CypherBench: Towards Precise Retrieval over Full-scale Modern Knowledge Graphs in the LLM Era
Yanlin Feng, Simone Papicchio, Sajjadur Rahman
TL;DR
CypherBench tackles precise retrieval over full-scale modern knowledge graphs by transforming RDF data into domain-specific property graphs that Cypher can efficiently query. It identifies fundamental RDF challenges for LLM-based retrieval and presents an RDF-to-property-graph transformation pipeline, a 11-graph Wikidata-derived benchmark (7.8M entities, 10k+ questions), and a text-to-Cypher task-generation framework with evaluation metrics EX and PSJS. Zero-shot evaluations across multiple LLMs show substantial gaps, with top models achieving roughly 60% EX and 81% PSJS, underscoring the difficulty of CypherBench and the need for graph-aware prompting and tooling. The work offers a practical pathway to integrate full-scale knowledge graphs with LLMs, provides a rigorous benchmark for graph retrieval, and lays groundwork for future improvements in domain-specific graph views and Cypher-based retrieval in GraphRAG systems.
Abstract
Retrieval from graph data is crucial for augmenting large language models (LLM) with both open-domain knowledge and private enterprise data, and it is also a key component in the recent GraphRAG system (edge et al., 2024). Despite decades of research on knowledge graphs and knowledge base question answering, leading LLM frameworks (e.g. Langchain and LlamaIndex) have only minimal support for retrieval from modern encyclopedic knowledge graphs like Wikidata.
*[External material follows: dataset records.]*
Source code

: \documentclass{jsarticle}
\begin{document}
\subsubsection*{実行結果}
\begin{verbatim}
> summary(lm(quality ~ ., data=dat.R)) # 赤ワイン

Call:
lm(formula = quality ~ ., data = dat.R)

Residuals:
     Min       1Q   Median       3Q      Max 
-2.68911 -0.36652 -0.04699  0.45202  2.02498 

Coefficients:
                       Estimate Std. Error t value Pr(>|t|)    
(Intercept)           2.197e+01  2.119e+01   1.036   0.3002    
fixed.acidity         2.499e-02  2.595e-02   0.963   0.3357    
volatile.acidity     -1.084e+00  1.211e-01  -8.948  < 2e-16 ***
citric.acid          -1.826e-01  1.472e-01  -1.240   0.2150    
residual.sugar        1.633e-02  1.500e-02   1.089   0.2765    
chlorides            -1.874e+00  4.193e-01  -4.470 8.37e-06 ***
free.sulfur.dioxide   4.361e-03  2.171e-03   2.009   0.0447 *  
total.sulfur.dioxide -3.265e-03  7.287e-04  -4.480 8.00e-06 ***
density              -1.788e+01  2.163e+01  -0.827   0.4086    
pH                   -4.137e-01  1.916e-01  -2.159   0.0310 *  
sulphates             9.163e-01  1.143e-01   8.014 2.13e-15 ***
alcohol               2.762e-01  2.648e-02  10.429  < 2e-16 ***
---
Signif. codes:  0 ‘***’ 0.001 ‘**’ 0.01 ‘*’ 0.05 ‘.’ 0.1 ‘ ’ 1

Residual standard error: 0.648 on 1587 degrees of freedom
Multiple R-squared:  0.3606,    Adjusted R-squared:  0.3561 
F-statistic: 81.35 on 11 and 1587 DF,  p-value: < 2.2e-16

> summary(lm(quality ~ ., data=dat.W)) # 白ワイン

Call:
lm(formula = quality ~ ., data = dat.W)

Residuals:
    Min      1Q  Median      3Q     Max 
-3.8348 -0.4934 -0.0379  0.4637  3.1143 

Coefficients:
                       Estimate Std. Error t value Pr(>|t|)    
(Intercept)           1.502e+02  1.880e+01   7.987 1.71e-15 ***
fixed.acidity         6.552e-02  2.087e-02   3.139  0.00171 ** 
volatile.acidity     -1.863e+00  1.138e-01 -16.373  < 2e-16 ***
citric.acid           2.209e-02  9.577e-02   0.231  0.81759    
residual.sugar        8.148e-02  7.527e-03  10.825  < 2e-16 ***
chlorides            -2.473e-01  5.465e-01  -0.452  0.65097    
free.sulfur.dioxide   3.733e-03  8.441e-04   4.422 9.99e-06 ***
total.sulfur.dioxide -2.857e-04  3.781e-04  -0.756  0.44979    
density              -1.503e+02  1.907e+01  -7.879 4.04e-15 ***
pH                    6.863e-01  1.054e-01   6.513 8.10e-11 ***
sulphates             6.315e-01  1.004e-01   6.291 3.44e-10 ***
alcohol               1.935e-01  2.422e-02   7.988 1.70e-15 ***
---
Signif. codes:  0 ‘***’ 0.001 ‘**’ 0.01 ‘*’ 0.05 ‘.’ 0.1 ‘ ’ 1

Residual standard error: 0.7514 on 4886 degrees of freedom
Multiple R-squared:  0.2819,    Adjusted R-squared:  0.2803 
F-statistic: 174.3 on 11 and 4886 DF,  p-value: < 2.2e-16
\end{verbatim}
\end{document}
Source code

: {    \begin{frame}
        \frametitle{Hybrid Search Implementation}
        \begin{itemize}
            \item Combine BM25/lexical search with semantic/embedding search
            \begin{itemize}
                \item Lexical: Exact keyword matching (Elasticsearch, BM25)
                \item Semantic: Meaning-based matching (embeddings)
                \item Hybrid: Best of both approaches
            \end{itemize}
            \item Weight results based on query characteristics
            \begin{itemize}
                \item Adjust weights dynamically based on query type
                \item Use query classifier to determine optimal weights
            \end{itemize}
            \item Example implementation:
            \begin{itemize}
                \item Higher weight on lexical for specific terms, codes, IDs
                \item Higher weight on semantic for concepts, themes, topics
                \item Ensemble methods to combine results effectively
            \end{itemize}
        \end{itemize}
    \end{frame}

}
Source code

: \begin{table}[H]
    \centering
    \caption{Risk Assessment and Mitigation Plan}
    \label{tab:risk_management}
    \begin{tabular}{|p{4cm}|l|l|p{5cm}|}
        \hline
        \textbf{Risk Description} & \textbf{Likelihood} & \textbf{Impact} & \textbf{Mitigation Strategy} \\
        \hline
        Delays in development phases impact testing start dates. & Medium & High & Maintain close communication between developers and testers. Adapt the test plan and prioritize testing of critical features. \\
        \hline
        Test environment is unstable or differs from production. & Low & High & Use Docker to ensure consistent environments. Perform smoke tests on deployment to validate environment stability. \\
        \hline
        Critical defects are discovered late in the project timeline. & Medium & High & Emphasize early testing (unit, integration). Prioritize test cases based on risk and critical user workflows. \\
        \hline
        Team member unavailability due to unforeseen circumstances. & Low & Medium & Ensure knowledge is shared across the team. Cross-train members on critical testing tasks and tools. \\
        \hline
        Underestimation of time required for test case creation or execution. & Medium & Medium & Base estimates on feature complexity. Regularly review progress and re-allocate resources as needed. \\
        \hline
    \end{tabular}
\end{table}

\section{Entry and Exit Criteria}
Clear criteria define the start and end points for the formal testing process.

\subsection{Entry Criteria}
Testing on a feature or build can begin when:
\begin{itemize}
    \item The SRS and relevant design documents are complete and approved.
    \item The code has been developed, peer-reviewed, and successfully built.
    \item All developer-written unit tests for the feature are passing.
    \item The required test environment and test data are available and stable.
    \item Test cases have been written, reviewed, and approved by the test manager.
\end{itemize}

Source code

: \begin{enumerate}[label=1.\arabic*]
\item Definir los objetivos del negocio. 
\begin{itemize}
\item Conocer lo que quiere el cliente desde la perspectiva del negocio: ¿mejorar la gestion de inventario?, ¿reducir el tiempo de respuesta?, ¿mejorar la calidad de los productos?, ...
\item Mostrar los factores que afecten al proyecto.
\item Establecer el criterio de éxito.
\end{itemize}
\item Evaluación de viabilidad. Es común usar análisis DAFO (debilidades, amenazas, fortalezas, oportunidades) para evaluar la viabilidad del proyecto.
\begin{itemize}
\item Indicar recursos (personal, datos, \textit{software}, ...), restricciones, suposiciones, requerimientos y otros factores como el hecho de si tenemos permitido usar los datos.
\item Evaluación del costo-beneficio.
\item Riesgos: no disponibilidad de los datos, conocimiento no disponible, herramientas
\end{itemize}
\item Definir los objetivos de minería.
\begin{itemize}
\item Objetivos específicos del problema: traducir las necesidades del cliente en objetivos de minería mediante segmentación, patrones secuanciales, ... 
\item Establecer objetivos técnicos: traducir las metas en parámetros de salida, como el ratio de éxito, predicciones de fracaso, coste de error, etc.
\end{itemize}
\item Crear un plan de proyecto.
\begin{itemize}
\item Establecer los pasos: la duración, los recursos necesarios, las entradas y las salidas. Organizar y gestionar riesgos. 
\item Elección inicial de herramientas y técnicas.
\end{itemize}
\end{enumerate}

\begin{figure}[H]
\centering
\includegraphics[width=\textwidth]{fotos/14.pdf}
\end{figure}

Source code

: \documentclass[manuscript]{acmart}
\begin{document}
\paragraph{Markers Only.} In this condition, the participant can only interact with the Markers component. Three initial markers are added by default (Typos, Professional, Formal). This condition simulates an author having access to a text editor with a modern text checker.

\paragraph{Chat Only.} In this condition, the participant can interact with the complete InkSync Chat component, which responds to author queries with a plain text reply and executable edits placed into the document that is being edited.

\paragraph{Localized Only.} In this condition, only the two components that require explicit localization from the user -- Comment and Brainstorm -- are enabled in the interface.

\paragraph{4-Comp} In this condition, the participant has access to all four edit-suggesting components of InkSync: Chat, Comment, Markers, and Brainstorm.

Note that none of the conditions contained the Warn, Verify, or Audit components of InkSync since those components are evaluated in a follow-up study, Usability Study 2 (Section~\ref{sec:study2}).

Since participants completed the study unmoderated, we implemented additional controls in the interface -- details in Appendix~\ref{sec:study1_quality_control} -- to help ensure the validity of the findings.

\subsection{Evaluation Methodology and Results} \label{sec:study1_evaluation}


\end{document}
In this paper, we analyze the root cause and suggest that modern RDF knowledge graphs (e.g. Wikidata, Freebase) are less efficient for LLMs due to overly large schemas that far exceed the typical LLM context window, use of resource identifiers, overlapping relation types and lack of normalization. As a solution, we propose property graph views on top of the underlying RDF graph that can be efficiently queried by LLMs using Cypher. We instantiated this idea on Wikidata and introduced CypherBench, the first benchmark with 11 large-scale, multi-domain property graphs with 7.8 million entities and over 10,000 questions. To achieve this, we tackled several key challenges, including developing an RDF-to-property graph conversion engine, creating a systematic pipeline for text-to-Cypher task generation, and designing new evaluation metrics.